Action item
Copy out the entries below exactly as they stand, but only from the line containing "This constructor will assign" through the line containing "NewCurrencyNetworkWithDefaults instantiates a".

Stored data entries
━━━━━━━━━━

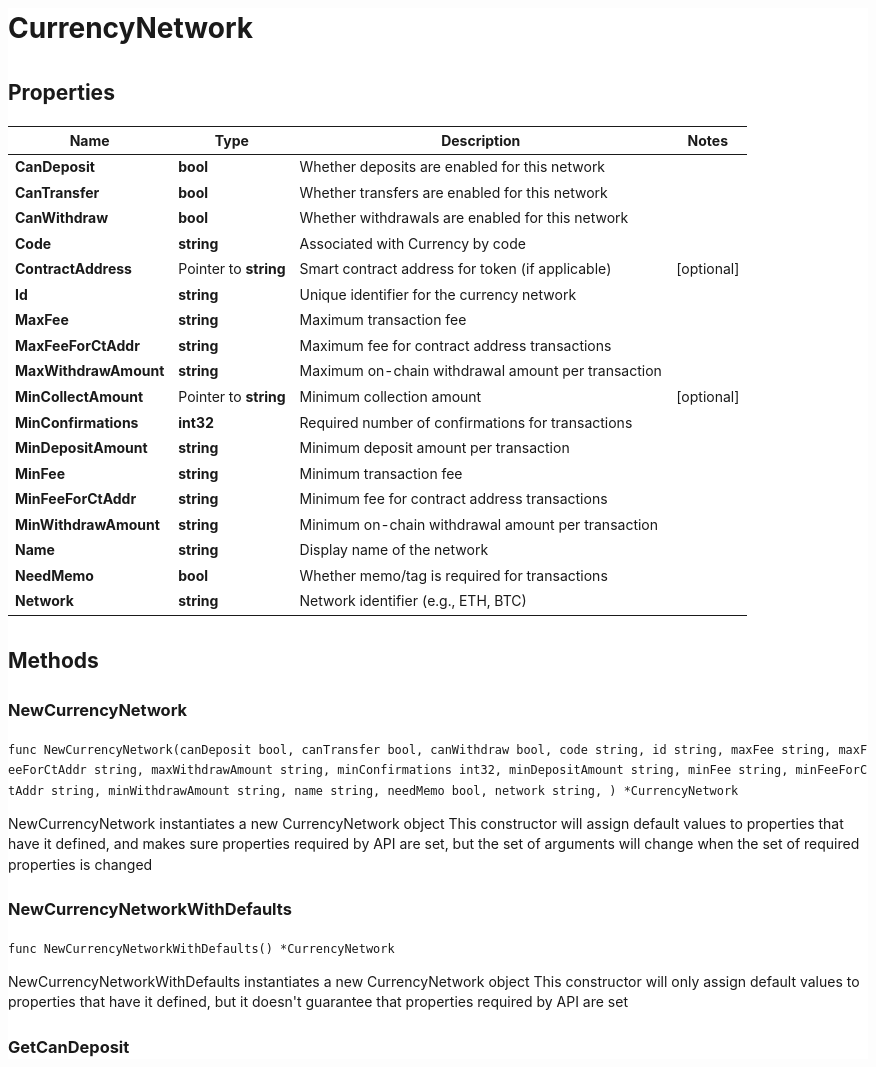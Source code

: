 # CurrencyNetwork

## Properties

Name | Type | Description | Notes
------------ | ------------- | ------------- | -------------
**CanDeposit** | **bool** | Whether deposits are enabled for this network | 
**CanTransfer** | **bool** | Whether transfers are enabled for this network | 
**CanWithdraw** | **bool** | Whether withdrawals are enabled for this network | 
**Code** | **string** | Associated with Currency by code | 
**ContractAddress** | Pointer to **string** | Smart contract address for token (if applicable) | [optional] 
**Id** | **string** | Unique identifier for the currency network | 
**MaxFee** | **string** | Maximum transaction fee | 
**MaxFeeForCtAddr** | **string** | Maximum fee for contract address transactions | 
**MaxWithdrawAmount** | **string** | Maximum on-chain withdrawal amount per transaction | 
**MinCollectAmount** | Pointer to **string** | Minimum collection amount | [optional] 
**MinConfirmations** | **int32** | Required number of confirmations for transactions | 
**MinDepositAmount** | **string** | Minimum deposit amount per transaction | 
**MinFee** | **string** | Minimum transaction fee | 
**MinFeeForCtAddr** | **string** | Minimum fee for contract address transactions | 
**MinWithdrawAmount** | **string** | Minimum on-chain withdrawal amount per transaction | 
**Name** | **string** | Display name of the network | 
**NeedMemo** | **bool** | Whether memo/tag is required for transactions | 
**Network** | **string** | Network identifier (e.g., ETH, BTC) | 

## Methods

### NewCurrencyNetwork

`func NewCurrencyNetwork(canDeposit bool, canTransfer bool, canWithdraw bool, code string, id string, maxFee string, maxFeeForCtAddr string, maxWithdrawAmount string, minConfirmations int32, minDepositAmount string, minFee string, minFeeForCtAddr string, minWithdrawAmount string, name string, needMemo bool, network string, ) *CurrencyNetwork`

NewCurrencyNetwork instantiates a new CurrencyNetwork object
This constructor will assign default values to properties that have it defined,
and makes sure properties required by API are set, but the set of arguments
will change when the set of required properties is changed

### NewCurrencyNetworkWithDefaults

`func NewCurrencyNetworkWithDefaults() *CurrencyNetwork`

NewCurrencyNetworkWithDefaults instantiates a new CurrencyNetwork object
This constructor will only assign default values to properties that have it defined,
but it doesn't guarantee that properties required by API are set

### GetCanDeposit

━━━━━━━━━━

Reply to the exercise
This constructor will assign default values to properties that have it defined,
and makes sure properties required by API are set, but the set of arguments
will change when the set of required properties is changed

### NewCurrencyNetworkWithDefaults

`func NewCurrencyNetworkWithDefaults() *CurrencyNetwork`

NewCurrencyNetworkWithDefaults instantiates a new CurrencyNetwork object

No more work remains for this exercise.